Soggetto interdiocesano condiviso della missione. Elemento originale della missione in Thailandia è che il soggetto che invia non è una diocesi da sola, ma un insieme di diocesi, con la partecipazione e il sostegno di tutti i centri missionari diocesani delle 15 diocesi unite nella Conferenza episcopale Triveneto (Cet). Questa scelta è stata a me ispirata dal primo convegno ecclesiale delle chiese del Triveneto tenuto ad Aquileia nel 1990. Il secondo convegno (2012) ha confermato questa opzione. Merita di essere sottolineato il valore di questa comunione tra diocesi a servizio della missione. Un importante effetto positivo è che, tramite questa impostazione, è possibile, a una diocesi, di cooperare a questa missione anche con un solo presbitero, come avviene attualmente per tre diocesi (Vicenza, Verona, Belluno). Questa formula, tenuto conto del calo di ordinazioni, si è rivelata molto indovinata. I vescovi della Cet, nella nota pastorale dopo Aquileia 2 Testimoni di Cristo, in ascolto (del gennaio 2013) richiamando la missione in Thailandia come esperienza di collaborazione tra le nostre chiese, hanno scritto: «È questo un modello da continuare a sviluppare».

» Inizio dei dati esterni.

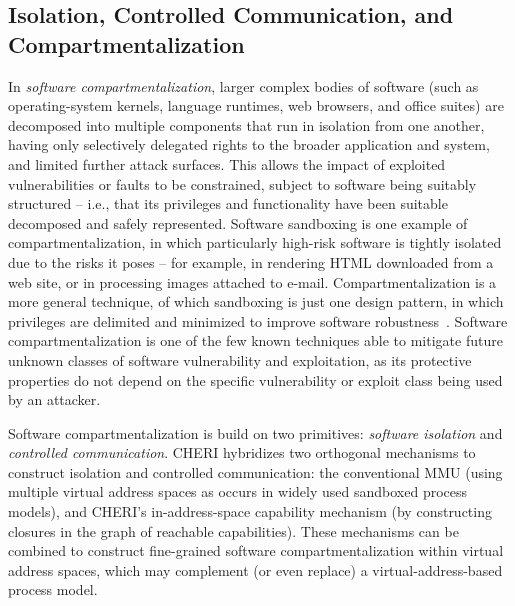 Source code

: \subsection{Isolation, Controlled Communication, and Compartmentalization}
\label{sec:model-isolation-controlled-communication-compartmentalization}

In \textit{software compartmentalization}, larger complex bodies of software
(such as operating-system kernels, language runtimes, web browsers, and office
suites) are decomposed into multiple components that run in isolation from one
another, having only selectively delegated rights to the broader application
and system, and limited further attack surfaces.
This allows the impact of exploited vulnerabilities or faults to be
constrained, subject to software being suitably structured -- i.e., that its
privileges and functionality have been suitable decomposed and safely
represented.
Software sandboxing is one example of compartmentalization, in which
particularly high-risk software is tightly isolated due to the risks it poses
-- for example, in rendering HTML downloaded from a web site, or in processing
images attached to e-mail.
Compartmentalization is a more general technique, of which sandboxing is just
one design pattern, in which privileges are delimited and minimized to improve
software
robustness~\cite{Karger87,provos:preventingprivesc,Watson10,gudka15:soaap}.
Software compartmentalization is one of the few known techniques able to
mitigate future unknown classes of software vulnerability and exploitation, as
its protective properties do not depend on the specific vulnerability or
exploit class being used by an attacker.

Software compartmentalization is build on two primitives: \textit{software
isolation} and \textit{controlled communication}.
CHERI hybridizes two orthogonal mechanisms to construct isolation and
controlled communication: the conventional MMU (using multiple virtual address
spaces as occurs in widely used sandboxed process models), and CHERI's
in-address-space capability mechanism (by constructing
closures  in the graph
of reachable capabilities).
These mechanisms can be combined to construct fine-grained software
compartmentalization within virtual address spaces, which may complement (or
even replace) a virtual-address-based process model.

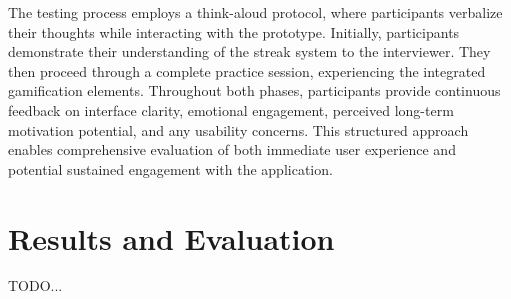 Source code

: The testing process employs a think-aloud protocol, where participants verbalize their thoughts while interacting with the prototype. Initially, participants demonstrate their understanding of the streak system to the interviewer. They then proceed through a complete practice session, experiencing the integrated gamification elements. Throughout both phases, participants provide continuous feedback on interface clarity, emotional engagement, perceived long-term motivation potential, and any usability concerns. This structured approach enables comprehensive evaluation of both immediate user experience and potential sustained engagement with the application.

\newpage

\section{Results and Evaluation}

TODO...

Finalmente un monastero di monaci cristiani.
Una delle dimensioni fondamentali della missione è l’inculturazione e il dialogo interreligioso. La missione in Thailandia non può ignorare o trascurare il fatto che il buddismo ha impregnato mentalità, usi e costumi e ha una viva espressione nei monaci. Il buddista che si reca al tempio recita la formula: «Mi rifugio nel Buddha, mi rifugio nel Karma, mi rifugio nei monaci». Grazie a un impegno e una ricerca condotta con profonda convinzione e all’aiuto della Provvidenza, il primo monastero di monaci ha potuto essere realizzato in Thailandia con monaci benedettini provenienti dal vicino Vietnam. La partecipazione all’inaugurazione e benedizione ufficiale – molto numerosa tenuto conto del numero esiguo di cristiani – fa ben sperare sull’accoglienza e sul ruolo del monastero.
Due direttrici: formazione di comunità e dialogo.
L’impegno di evangelizzazione è chiamato a muoversi su due direttrici principali. Anzitutto la formazione di comunità cristiane dalla fede profonda e robusta, imperniata su parola di Dio, eucaristia e carità. In secondo luogo, il contesto socio-culturale e religioso thailandese richiede di adottare e perseguire il dialogo interculturale e interreligioso. Finora, con questa impostazione, i nostri presbiteri fidei donum non hanno incontrato resistenze e opposizioni né da parte della autorità civili né da parte di esponenti religiosi. Si tratta di attivare e sviluppare positivamente il contatto e il dialogo nello spirito e secondo le indicazioni del concilio Vaticano II.
A conclusione di questa relazione, sento il dovere di rendere lode e ringraziare lo Spirito santo per aver ispirato e sostenuto questa bella esperienza missionaria. È lo Spirito santo, infatti, il «trascendente soggetto protagonista» della missione della chiesa (cfr. lettere encicliche Dominum et vivificantem, 1986, n. 42 e Redemptoris Missio, n. 21). Nello stesso tempo esprimo la più sincera stima e la più viva riconoscenza ai nostri valorosi presbiteri fidei donum, incoraggiandoli a essere pieni del fervore dello Spirito, umili e coraggiosi testimoni del vangelo. La Vergine Maria li assista.